Stored data entries:
- - - - - - -

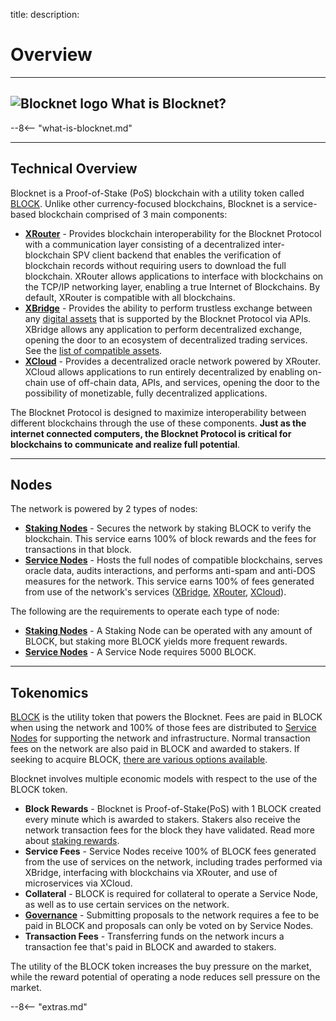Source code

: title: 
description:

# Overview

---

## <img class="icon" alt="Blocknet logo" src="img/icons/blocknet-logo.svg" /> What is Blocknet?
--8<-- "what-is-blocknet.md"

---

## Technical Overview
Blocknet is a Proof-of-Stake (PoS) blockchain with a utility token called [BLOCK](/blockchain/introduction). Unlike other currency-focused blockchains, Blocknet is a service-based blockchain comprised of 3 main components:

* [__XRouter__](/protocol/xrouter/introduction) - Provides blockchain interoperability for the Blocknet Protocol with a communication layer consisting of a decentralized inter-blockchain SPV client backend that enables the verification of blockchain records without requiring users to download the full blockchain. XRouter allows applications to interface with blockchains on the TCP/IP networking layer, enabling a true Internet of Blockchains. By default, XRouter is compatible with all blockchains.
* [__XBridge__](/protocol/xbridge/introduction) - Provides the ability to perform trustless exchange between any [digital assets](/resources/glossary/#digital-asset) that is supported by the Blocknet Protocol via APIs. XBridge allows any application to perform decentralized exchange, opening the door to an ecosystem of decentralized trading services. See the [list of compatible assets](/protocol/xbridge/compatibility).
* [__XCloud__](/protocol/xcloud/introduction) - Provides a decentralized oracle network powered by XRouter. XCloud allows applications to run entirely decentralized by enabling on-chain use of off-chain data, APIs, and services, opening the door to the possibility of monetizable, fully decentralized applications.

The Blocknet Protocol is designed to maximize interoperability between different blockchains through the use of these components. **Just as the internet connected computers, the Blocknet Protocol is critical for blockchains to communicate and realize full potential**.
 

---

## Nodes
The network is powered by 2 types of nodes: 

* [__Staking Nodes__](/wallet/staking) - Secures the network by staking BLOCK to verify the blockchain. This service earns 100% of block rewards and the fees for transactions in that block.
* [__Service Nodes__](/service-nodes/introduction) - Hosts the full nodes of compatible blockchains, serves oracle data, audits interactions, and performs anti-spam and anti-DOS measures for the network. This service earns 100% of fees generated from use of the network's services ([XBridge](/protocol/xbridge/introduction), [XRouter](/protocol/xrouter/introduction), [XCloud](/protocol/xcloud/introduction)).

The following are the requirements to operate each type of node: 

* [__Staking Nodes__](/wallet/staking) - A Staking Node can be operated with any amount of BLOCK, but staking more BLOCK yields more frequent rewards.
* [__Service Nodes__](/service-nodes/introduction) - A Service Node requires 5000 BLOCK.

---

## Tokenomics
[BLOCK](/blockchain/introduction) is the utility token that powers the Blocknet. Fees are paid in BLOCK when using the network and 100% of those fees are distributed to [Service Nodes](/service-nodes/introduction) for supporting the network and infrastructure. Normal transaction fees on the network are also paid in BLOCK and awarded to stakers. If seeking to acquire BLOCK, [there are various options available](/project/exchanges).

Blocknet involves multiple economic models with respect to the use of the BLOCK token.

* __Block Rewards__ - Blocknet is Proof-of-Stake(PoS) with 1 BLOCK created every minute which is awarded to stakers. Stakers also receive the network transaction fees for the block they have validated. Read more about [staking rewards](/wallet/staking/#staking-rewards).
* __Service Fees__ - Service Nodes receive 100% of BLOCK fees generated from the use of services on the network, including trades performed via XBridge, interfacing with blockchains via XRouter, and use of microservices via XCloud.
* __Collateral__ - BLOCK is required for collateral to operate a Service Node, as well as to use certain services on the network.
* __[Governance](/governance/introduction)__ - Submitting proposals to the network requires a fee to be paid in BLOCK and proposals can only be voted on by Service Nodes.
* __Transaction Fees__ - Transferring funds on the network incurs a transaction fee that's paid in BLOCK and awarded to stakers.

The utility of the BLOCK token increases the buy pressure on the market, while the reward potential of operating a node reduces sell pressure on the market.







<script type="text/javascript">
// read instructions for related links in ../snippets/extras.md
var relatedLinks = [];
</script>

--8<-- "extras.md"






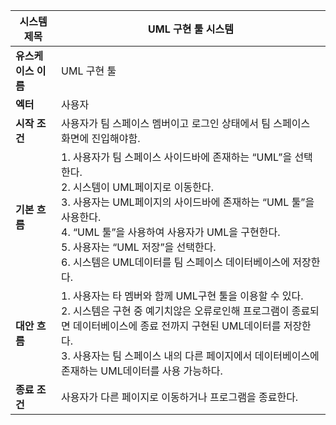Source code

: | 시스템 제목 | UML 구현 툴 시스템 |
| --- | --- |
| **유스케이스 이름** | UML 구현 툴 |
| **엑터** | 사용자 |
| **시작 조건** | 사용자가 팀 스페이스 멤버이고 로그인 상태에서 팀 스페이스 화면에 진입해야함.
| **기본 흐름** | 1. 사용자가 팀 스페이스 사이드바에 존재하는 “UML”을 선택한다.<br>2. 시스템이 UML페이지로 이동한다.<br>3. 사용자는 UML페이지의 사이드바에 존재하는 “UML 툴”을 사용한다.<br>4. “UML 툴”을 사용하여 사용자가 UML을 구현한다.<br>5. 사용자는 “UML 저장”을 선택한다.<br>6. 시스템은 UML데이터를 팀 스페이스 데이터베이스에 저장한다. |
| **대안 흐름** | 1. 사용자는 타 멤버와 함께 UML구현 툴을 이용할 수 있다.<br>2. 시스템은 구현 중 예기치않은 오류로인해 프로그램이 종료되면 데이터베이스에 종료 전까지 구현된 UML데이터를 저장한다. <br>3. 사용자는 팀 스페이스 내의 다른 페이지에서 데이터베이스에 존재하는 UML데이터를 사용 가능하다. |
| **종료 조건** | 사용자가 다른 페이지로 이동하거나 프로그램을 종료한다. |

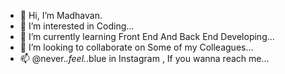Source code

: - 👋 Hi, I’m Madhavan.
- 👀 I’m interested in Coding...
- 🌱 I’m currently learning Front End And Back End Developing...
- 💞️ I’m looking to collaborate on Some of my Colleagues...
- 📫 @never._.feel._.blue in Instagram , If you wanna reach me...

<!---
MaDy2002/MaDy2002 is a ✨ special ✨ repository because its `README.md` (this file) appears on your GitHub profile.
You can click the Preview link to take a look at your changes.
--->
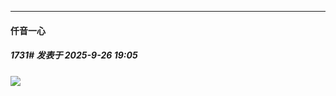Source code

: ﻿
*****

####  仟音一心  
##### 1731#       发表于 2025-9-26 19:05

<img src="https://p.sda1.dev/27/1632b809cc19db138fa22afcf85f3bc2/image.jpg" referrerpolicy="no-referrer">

- - - - - - -

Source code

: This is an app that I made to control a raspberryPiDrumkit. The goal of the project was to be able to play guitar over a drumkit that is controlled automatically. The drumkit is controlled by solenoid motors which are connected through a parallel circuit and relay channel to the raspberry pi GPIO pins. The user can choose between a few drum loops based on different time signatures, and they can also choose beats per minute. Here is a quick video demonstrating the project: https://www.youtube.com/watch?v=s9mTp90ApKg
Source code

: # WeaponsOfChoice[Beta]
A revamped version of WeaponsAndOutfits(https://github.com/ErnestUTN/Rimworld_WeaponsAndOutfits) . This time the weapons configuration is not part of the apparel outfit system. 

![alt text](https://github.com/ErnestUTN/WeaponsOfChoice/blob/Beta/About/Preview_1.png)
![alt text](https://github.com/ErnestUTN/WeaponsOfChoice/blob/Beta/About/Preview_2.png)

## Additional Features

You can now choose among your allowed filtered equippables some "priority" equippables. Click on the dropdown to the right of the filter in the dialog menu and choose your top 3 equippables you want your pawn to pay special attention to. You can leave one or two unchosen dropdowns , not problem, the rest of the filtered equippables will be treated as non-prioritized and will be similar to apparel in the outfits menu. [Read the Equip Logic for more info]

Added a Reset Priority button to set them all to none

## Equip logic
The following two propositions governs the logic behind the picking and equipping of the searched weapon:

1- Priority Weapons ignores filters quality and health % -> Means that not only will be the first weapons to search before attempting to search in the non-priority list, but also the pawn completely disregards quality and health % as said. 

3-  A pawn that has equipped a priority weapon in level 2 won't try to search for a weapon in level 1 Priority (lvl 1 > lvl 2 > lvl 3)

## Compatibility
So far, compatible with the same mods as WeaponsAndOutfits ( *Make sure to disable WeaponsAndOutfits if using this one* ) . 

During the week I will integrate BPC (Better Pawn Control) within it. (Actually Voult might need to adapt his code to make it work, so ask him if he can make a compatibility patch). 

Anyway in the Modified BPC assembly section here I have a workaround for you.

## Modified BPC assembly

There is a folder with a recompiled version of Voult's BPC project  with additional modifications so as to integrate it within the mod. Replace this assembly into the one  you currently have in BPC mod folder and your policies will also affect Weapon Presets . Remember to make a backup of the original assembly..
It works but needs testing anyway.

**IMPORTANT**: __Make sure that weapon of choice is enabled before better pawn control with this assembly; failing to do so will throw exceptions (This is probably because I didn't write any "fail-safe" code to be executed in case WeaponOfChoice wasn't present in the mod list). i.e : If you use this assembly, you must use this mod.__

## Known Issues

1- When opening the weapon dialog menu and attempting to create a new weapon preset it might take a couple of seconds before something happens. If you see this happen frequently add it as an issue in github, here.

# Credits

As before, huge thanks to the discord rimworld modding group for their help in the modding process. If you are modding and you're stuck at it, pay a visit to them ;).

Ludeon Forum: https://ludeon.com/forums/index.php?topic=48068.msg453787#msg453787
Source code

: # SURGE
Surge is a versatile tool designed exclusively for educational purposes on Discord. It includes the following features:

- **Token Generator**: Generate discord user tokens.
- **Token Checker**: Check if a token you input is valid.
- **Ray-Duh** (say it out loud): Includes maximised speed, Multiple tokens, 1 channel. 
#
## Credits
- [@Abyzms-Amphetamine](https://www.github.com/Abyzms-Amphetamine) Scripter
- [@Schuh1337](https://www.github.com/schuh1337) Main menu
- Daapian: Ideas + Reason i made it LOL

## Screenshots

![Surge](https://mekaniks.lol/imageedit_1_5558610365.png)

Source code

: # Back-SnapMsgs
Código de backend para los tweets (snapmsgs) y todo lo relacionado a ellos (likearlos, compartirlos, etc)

- - - - - - -

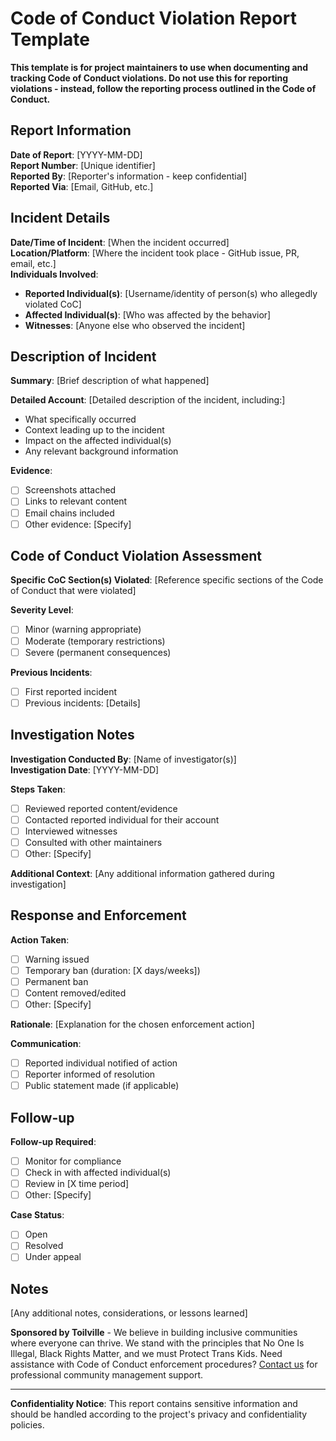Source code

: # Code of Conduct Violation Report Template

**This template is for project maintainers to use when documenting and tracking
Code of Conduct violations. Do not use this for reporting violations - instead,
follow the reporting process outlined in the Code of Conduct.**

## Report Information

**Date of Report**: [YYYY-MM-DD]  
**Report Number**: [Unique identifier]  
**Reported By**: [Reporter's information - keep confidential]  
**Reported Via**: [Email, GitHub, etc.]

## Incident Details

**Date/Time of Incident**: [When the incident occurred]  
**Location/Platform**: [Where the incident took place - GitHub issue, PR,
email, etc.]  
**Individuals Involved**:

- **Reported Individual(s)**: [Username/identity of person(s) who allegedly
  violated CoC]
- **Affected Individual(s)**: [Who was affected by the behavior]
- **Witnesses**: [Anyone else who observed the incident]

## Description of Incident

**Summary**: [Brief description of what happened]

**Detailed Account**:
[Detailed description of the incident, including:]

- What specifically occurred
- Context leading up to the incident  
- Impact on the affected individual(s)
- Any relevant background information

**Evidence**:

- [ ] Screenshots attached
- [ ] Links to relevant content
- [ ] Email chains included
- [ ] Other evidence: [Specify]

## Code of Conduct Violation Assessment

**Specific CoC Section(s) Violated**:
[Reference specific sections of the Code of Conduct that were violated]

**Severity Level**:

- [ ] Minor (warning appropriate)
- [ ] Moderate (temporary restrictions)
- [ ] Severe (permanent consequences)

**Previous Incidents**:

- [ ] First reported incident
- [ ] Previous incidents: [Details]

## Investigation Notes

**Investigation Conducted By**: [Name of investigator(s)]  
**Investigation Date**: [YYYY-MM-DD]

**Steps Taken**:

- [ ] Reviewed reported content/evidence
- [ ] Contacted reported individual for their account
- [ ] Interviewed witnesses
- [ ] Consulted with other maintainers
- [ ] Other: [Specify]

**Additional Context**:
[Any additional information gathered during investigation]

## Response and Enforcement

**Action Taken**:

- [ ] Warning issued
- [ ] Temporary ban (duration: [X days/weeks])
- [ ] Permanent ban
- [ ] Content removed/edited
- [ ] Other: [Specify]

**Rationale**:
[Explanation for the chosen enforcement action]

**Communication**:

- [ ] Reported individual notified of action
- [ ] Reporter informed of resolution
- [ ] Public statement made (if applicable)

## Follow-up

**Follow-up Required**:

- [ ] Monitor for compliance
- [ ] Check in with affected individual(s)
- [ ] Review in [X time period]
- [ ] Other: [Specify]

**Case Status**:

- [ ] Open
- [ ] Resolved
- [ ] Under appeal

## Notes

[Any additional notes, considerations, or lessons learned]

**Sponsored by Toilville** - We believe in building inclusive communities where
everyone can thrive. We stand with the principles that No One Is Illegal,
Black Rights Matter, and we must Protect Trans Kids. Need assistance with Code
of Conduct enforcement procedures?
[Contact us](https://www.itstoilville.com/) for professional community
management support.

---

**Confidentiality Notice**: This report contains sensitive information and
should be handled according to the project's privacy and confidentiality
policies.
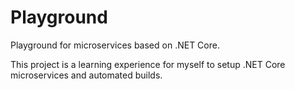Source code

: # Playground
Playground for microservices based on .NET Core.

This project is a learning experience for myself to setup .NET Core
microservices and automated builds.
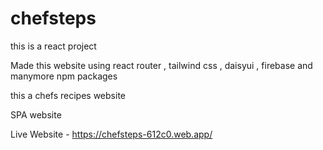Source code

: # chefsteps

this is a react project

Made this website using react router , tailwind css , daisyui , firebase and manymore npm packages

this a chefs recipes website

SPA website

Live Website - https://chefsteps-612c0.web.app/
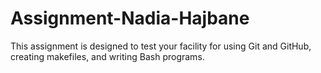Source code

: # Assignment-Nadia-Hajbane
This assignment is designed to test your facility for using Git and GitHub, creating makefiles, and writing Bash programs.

- - - - - - -

> Your instructions
Which lines of the data include the string "opening"? Find them and copy each one.

> Final answer
* [__XBridge__](/protocol/xbridge/introduction) - Provides the ability to perform trustless exchange between any [digital assets](/resources/glossary/#digital-asset) that is supported by the Blocknet Protocol via APIs. XBridge allows any application to perform decentralized exchange, opening the door to an ecosystem of decentralized trading services. See the [list of compatible assets](/protocol/xbridge/compatibility).
* [__XCloud__](/protocol/xcloud/introduction) - Provides a decentralized oracle network powered by XRouter. XCloud allows applications to run entirely decentralized by enabling on-chain use of off-chain data, APIs, and services, opening the door to the possibility of monetizable, fully decentralized applications.
1- When opening the weapon dialog menu and attempting to create a new weapon preset it might take a couple of seconds before something happens. If you see this happen frequently add it as an issue in github, here.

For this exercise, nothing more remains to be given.